En última instancia, entonces, considerar que sus maestros tántricos son budas les posibilita a los discípulos la comprensión, en base a la mente de luz clara, de sus propias buenas cualidades como inseparables, tanto de las cualidades del mentor, como de las cualidades de un buda. Ngojey-raypa explicó que con esta comprensión, cuando los discípulos remueven posteriormente las manchas pasajeras de su mente de luz clara, se hacen uno con su mentor. Esto no significa, continuó el Maestro drigung kagyu, que los discípulos se conviertan en la misma persona o en réplicas de su Maestro tántrico, o que ahora tengan las mismas opiniones que sus mentores sobre todas las cosas. Que su mente se haga una con la mente inseparable de sus mentores y los budas, significa que los discípulos han alcanzado el logro final de una mente iluminada.

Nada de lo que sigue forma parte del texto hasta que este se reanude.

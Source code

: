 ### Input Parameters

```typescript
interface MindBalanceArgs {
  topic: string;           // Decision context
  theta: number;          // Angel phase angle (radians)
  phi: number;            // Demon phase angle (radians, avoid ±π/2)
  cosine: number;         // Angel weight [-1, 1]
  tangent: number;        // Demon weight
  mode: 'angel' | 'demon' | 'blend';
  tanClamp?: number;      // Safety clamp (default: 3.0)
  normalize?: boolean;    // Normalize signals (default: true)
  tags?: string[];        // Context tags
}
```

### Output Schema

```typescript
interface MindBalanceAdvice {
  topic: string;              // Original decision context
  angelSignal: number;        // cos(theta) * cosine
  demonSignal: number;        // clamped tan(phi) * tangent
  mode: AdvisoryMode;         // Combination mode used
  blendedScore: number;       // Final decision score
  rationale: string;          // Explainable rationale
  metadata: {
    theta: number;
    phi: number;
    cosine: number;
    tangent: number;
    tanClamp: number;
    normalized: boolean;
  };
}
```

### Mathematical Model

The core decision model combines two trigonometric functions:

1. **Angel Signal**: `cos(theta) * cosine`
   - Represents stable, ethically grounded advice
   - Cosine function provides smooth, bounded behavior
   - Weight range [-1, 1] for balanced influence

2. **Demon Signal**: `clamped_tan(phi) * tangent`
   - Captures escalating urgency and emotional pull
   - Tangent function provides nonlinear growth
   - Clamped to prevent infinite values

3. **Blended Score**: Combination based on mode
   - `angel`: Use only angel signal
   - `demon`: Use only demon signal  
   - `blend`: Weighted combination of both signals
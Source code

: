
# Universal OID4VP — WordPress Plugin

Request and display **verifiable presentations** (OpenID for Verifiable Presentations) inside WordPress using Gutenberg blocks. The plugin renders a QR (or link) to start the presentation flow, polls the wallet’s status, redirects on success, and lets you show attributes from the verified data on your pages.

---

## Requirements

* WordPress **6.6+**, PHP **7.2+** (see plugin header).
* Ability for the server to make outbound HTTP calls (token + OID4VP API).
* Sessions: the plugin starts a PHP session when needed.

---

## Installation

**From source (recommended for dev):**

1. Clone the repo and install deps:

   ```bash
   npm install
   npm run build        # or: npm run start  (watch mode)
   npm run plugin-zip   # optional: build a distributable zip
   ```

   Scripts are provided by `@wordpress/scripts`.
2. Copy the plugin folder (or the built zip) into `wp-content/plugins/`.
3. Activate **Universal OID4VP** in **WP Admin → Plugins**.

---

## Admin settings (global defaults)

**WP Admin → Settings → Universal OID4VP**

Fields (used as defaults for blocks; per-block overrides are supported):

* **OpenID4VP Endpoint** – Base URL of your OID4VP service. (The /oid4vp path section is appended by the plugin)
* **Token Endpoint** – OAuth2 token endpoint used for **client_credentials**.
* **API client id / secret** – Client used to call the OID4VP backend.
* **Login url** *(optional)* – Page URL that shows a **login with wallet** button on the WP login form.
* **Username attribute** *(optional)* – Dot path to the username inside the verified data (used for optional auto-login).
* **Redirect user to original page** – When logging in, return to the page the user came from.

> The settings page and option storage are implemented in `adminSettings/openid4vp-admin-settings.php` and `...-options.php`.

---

En resumen, considerar a nuestros mentores como budas tiene muchos niveles de significado. Una relación sana con un maestro espiritual requiere claridad con respecto a qué nivel de significado nos corresponde en cada etapa del sendero espiritual. Sin embargo, en ninguna de las etapas la enseñanza implica que haya que interpretarla literalmente en el sentido de que nuestros maestros son omniscientes o que pueden manifestarse en incontables formas. A todo lo largo del sendero espiritual hacia la iluminación, necesitamos mantener el sentido común y realzar continuamente nuestra conciencia discriminatoria para discernir entre aquello que es apropiado y aquello que no lo es.

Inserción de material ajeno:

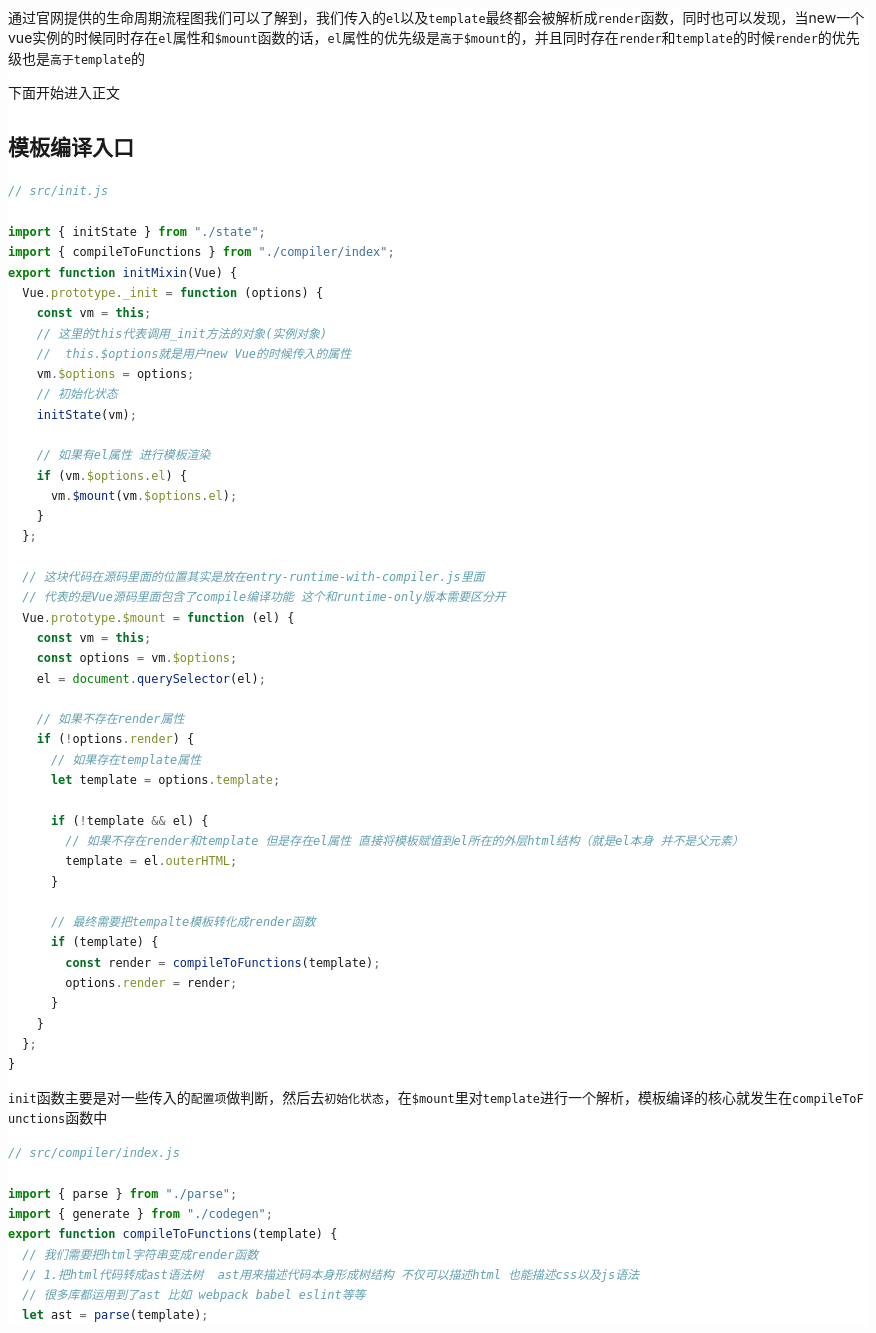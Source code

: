 通过官网提供的生命周期流程图我们可以了解到，我们传入的```el```以及```template```最终都会被解析成```render```函数，同时也可以发现，当new一个vue实例的时候同时存在```el```属性和```$mount```函数的话，```el```属性的优先级是```高于$mount```的，并且同时存在```render```和```template```的时候```render```的优先级也是```高于template```的

下面开始进入正文
## 模板编译入口
```js
// src/init.js

import { initState } from "./state";
import { compileToFunctions } from "./compiler/index";
export function initMixin(Vue) {
  Vue.prototype._init = function (options) {
    const vm = this;
    // 这里的this代表调用_init方法的对象(实例对象)
    //  this.$options就是用户new Vue的时候传入的属性
    vm.$options = options;
    // 初始化状态
    initState(vm);

    // 如果有el属性 进行模板渲染
    if (vm.$options.el) {
      vm.$mount(vm.$options.el);
    }
  };

  // 这块代码在源码里面的位置其实是放在entry-runtime-with-compiler.js里面
  // 代表的是Vue源码里面包含了compile编译功能 这个和runtime-only版本需要区分开
  Vue.prototype.$mount = function (el) {
    const vm = this;
    const options = vm.$options;
    el = document.querySelector(el);

    // 如果不存在render属性
    if (!options.render) {
      // 如果存在template属性
      let template = options.template;

      if (!template && el) {
        // 如果不存在render和template 但是存在el属性 直接将模板赋值到el所在的外层html结构（就是el本身 并不是父元素）
        template = el.outerHTML;
      }

      // 最终需要把tempalte模板转化成render函数
      if (template) {
        const render = compileToFunctions(template);
        options.render = render;
      }
    }
  };
}
```
```init```函数主要是对一些传入的```配置项```做判断，然后去```初始化状态```，在```$mount```里对```template```进行一个解析，模板编译的核心就发生在```compileToFunctions```函数中

```js
// src/compiler/index.js

import { parse } from "./parse";
import { generate } from "./codegen";
export function compileToFunctions(template) {
  // 我们需要把html字符串变成render函数
  // 1.把html代码转成ast语法树  ast用来描述代码本身形成树结构 不仅可以描述html 也能描述css以及js语法
  // 很多库都运用到了ast 比如 webpack babel eslint等等
  let ast = parse(template);
```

La meditación del gurú adecuada para principiantes de Occidente

Muchos occidentales empiezan a estudiar el Darma sin ningún interés en el tantra o sin la intención de comprometerse en momento alguno con su práctica. Sin embargo, algunos tienen su primer contacto con el budismo tibetano en un empoderamiento tántrico. Como se dijo antes, si asisten a los rituales como meros observadores, sin tomar conscientemente los votos y sin la intención de mantenerlos, no establecen relaciones discípulo-mentor con los Maestros tántricos. Además, como añadió Wonpo Sherab-jungnay, los miembros de la audiencia no reciben realmente el empoderamiento a menos que también hayan tenido, durante la ceremonia, una experiencia y una comprensión profunda conscientes que hayan purificado obstáculos mentales y hayan plantado semillas para realizaciones. Si no se cumplen estos requisitos previos durante el empoderamiento, podrían involucrarse posteriormente en prácticas tántricas, pero su progreso sería mínimo.

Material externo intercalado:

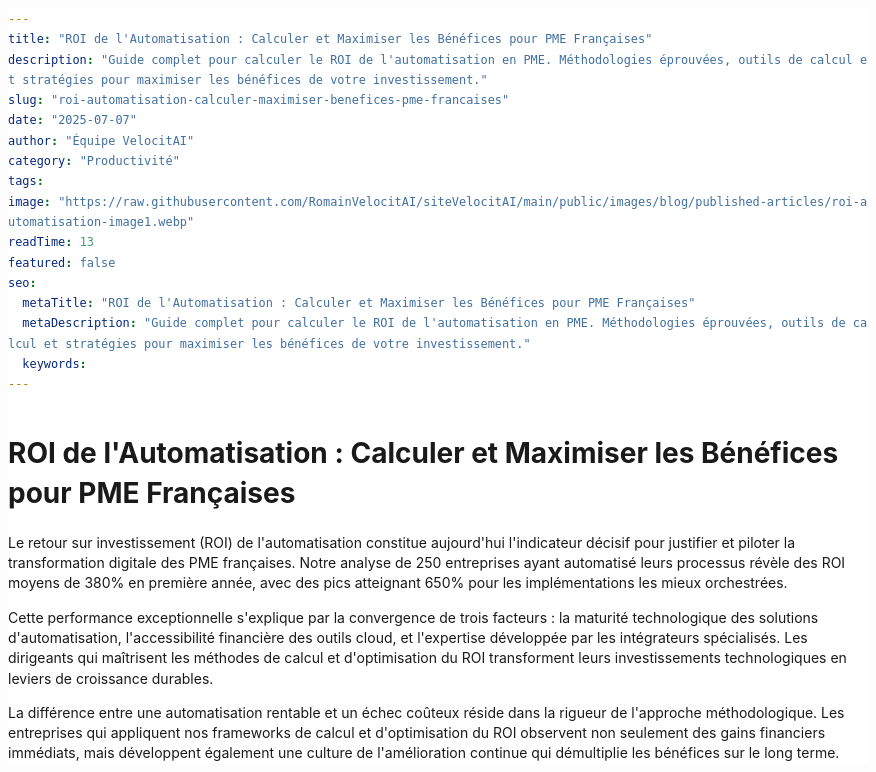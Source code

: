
 ```yaml
---
title: "ROI de l'Automatisation : Calculer et Maximiser les Bénéfices pour PME Françaises"
description: "Guide complet pour calculer le ROI de l'automatisation en PME. Méthodologies éprouvées, outils de calcul et stratégies pour maximiser les bénéfices de votre investissement."
slug: "roi-automatisation-calculer-maximiser-benefices-pme-francaises"
date: "2025-07-07"
author: "Équipe VelocitAI"
category: "Productivité"
tags:
image: "https://raw.githubusercontent.com/RomainVelocitAI/siteVelocitAI/main/public/images/blog/published-articles/roi-automatisation-image1.webp"
readTime: 13
featured: false
seo:
  metaTitle: "ROI de l'Automatisation : Calculer et Maximiser les Bénéfices pour PME Françaises"
  metaDescription: "Guide complet pour calculer le ROI de l'automatisation en PME. Méthodologies éprouvées, outils de calcul et stratégies pour maximiser les bénéfices de votre investissement."
  keywords:
---
```


# ROI de l'Automatisation : Calculer et Maximiser les Bénéfices pour PME Françaises

Le retour sur investissement (ROI) de l'automatisation constitue aujourd'hui l'indicateur décisif pour justifier et piloter la transformation digitale des PME françaises. Notre analyse de 250 entreprises ayant automatisé leurs processus révèle des ROI moyens de 380% en première année, avec des pics atteignant 650% pour les implémentations les mieux orchestrées.

Cette performance exceptionnelle s'explique par la convergence de trois facteurs : la maturité technologique des solutions d'automatisation, l'accessibilité financière des outils cloud, et l'expertise développée par les intégrateurs spécialisés. Les dirigeants qui maîtrisent les méthodes de calcul et d'optimisation du ROI transforment leurs investissements technologiques en leviers de croissance durables.

La différence entre une automatisation rentable et un échec coûteux réside dans la rigueur de l'approche méthodologique. Les entreprises qui appliquent nos frameworks de calcul et d'optimisation du ROI observent non seulement des gains financiers immédiats, mais développent également une culture de l'amélioration continue qui démultiplie les bénéfices sur le long terme.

Entonces, las prácticas específicamente tántricas del yoga del gurú y el modo de relacionarse con un Maestro tántrico, no son adecuadas para la mayoría de los estudiantes occidentales de Darma durante las primeras etapas de sus viajes espirituales. Uno podría argüir razonablemente que las instrucciones sobre la relación discípulo-mentor que se encuentran en los textos del camino gradual que enfatizan explícita o implícitamente el tantra, también son demasiado avanzadas para los occidentales de esas etapas. Para las personas que aún no están preparadas para comprometerse con el sendero budista con votos de por vida, serían más apropiadas las prácticas de yoga del gurú del nivel sútrico provenientes de la tradición kadam. Esto se debe a que las meditaciones del nivel sútrico para obtener inspiración de las buenas cualidades de un maestro no sólo apuntan a preparar a los estudiantes para una relación discípulo-mentor tántrica, también son adecuadas para una relación con un profesor de budismo, un instructor de Darma o entrenador de meditación o de rituales. Son ejercicios básicos compartidos cómodamente por discípulos mahayana y tántricos comprometidos y por estudiantes de budismo no comprometidos que desean obtener el máximo beneficio de la relación con un maestro espiritual.